[Source texts of formatted documents]
[Start of Attachment]
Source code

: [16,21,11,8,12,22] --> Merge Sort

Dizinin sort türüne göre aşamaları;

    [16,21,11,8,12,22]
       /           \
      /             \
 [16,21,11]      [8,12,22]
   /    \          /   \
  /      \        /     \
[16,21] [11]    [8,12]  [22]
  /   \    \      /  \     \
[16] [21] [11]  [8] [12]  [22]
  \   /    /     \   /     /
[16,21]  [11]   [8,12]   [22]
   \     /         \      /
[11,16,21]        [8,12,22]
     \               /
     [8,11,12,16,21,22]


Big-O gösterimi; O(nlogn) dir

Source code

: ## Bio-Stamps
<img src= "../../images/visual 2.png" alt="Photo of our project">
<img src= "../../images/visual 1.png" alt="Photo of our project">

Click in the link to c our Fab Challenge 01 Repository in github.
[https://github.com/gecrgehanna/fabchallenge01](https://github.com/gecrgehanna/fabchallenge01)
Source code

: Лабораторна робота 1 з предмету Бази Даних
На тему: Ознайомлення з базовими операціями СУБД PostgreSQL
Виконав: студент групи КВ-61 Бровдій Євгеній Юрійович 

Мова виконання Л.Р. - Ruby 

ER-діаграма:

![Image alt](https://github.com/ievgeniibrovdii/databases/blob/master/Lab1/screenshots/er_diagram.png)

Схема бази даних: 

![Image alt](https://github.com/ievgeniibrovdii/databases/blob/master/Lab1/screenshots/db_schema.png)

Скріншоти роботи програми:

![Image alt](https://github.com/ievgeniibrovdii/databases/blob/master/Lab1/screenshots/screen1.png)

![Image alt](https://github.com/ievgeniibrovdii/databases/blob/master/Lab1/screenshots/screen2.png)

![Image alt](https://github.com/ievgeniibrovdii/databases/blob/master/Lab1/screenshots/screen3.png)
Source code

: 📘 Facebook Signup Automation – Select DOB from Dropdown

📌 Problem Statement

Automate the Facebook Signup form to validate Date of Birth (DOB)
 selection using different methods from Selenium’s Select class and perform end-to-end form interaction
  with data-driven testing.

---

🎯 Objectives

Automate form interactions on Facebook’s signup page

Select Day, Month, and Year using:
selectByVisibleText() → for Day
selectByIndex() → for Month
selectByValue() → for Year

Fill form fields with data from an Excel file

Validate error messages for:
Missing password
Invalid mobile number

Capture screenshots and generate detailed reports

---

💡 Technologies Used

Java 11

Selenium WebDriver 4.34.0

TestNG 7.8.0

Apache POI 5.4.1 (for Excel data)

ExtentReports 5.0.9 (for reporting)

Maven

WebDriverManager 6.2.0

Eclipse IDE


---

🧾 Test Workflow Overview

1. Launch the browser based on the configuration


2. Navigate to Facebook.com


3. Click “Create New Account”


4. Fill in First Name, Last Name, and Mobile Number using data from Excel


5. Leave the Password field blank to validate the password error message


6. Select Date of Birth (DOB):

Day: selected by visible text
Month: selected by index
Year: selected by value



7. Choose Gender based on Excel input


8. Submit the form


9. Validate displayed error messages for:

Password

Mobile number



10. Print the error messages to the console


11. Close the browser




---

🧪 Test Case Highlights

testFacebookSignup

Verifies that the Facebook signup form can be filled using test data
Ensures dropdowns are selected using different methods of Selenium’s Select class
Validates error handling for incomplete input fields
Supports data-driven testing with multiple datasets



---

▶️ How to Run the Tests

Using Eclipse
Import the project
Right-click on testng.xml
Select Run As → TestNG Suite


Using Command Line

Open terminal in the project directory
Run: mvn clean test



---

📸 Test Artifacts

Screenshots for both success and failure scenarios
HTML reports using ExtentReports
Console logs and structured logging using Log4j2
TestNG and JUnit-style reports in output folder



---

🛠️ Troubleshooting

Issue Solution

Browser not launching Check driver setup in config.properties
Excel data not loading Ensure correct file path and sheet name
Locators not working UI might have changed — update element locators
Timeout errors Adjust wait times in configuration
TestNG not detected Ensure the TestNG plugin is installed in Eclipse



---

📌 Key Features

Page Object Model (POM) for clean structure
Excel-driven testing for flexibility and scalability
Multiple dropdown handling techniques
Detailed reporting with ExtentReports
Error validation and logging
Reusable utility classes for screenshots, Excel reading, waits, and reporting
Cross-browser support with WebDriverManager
[End of Attachment]
## YOUR INSTRUCTIONS
With no line skipped, repeat the records exactly.

## SOLUTION
Source code

: [16,21,11,8,12,22] --> Merge Sort

Dizinin sort türüne göre aşamaları;

    [16,21,11,8,12,22]
       /           \
      /             \
 [16,21,11]      [8,12,22]
   /    \          /   \
  /      \        /     \
[16,21] [11]    [8,12]  [22]
  /   \    \      /  \     \
[16] [21] [11]  [8] [12]  [22]
  \   /    /     \   /     /
[16,21]  [11]   [8,12]   [22]
   \     /         \      /
[11,16,21]        [8,12,22]
     \               /
     [8,11,12,16,21,22]


Big-O gösterimi; O(nlogn) dir

Source code

: ## Bio-Stamps
<img src= "../../images/visual 2.png" alt="Photo of our project">
<img src= "../../images/visual 1.png" alt="Photo of our project">

Click in the link to c our Fab Challenge 01 Repository in github.
[https://github.com/gecrgehanna/fabchallenge01](https://github.com/gecrgehanna/fabchallenge01)
Source code

: Лабораторна робота 1 з предмету Бази Даних
На тему: Ознайомлення з базовими операціями СУБД PostgreSQL
Виконав: студент групи КВ-61 Бровдій Євгеній Юрійович 

Мова виконання Л.Р. - Ruby 

ER-діаграма:

![Image alt](https://github.com/ievgeniibrovdii/databases/blob/master/Lab1/screenshots/er_diagram.png)

Схема бази даних: 

![Image alt](https://github.com/ievgeniibrovdii/databases/blob/master/Lab1/screenshots/db_schema.png)

Скріншоти роботи програми:

![Image alt](https://github.com/ievgeniibrovdii/databases/blob/master/Lab1/screenshots/screen1.png)

![Image alt](https://github.com/ievgeniibrovdii/databases/blob/master/Lab1/screenshots/screen2.png)

![Image alt](https://github.com/ievgeniibrovdii/databases/blob/master/Lab1/screenshots/screen3.png)
Source code

: 📘 Facebook Signup Automation – Select DOB from Dropdown

📌 Problem Statement

Automate the Facebook Signup form to validate Date of Birth (DOB)
 selection using different methods from Selenium’s Select class and perform end-to-end form interaction
  with data-driven testing.

---

🎯 Objectives

Automate form interactions on Facebook’s signup page

Select Day, Month, and Year using:
selectByVisibleText() → for Day
selectByIndex() → for Month
selectByValue() → for Year

Fill form fields with data from an Excel file

Validate error messages for:
Missing password
Invalid mobile number

Capture screenshots and generate detailed reports

---

💡 Technologies Used

Java 11

Selenium WebDriver 4.34.0

TestNG 7.8.0

Apache POI 5.4.1 (for Excel data)

ExtentReports 5.0.9 (for reporting)

Maven

WebDriverManager 6.2.0

Eclipse IDE


---

🧾 Test Workflow Overview

1. Launch the browser based on the configuration


2. Navigate to Facebook.com


3. Click “Create New Account”


4. Fill in First Name, Last Name, and Mobile Number using data from Excel


5. Leave the Password field blank to validate the password error message


6. Select Date of Birth (DOB):

Day: selected by visible text
Month: selected by index
Year: selected by value



7. Choose Gender based on Excel input


8. Submit the form


9. Validate displayed error messages for:

Password

Mobile number



10. Print the error messages to the console


11. Close the browser




---

🧪 Test Case Highlights

testFacebookSignup

Verifies that the Facebook signup form can be filled using test data
Ensures dropdowns are selected using different methods of Selenium’s Select class
Validates error handling for incomplete input fields
Supports data-driven testing with multiple datasets



---

▶️ How to Run the Tests

Using Eclipse
Import the project
Right-click on testng.xml
Select Run As → TestNG Suite


Using Command Line

Open terminal in the project directory
Run: mvn clean test



---

📸 Test Artifacts

Screenshots for both success and failure scenarios
HTML reports using ExtentReports
Console logs and structured logging using Log4j2
TestNG and JUnit-style reports in output folder



---

🛠️ Troubleshooting

Issue Solution

Browser not launching Check driver setup in config.properties
Excel data not loading Ensure correct file path and sheet name
Locators not working UI might have changed — update element locators
Timeout errors Adjust wait times in configuration
TestNG not detected Ensure the TestNG plugin is installed in Eclipse



---

📌 Key Features

Page Object Model (POM) for clean structure
Excel-driven testing for flexibility and scalability
Multiple dropdown handling techniques
Detailed reporting with ExtentReports
Error validation and logging
Reusable utility classes for screenshots, Excel reading, waits, and reporting
Cross-browser support with WebDriverManager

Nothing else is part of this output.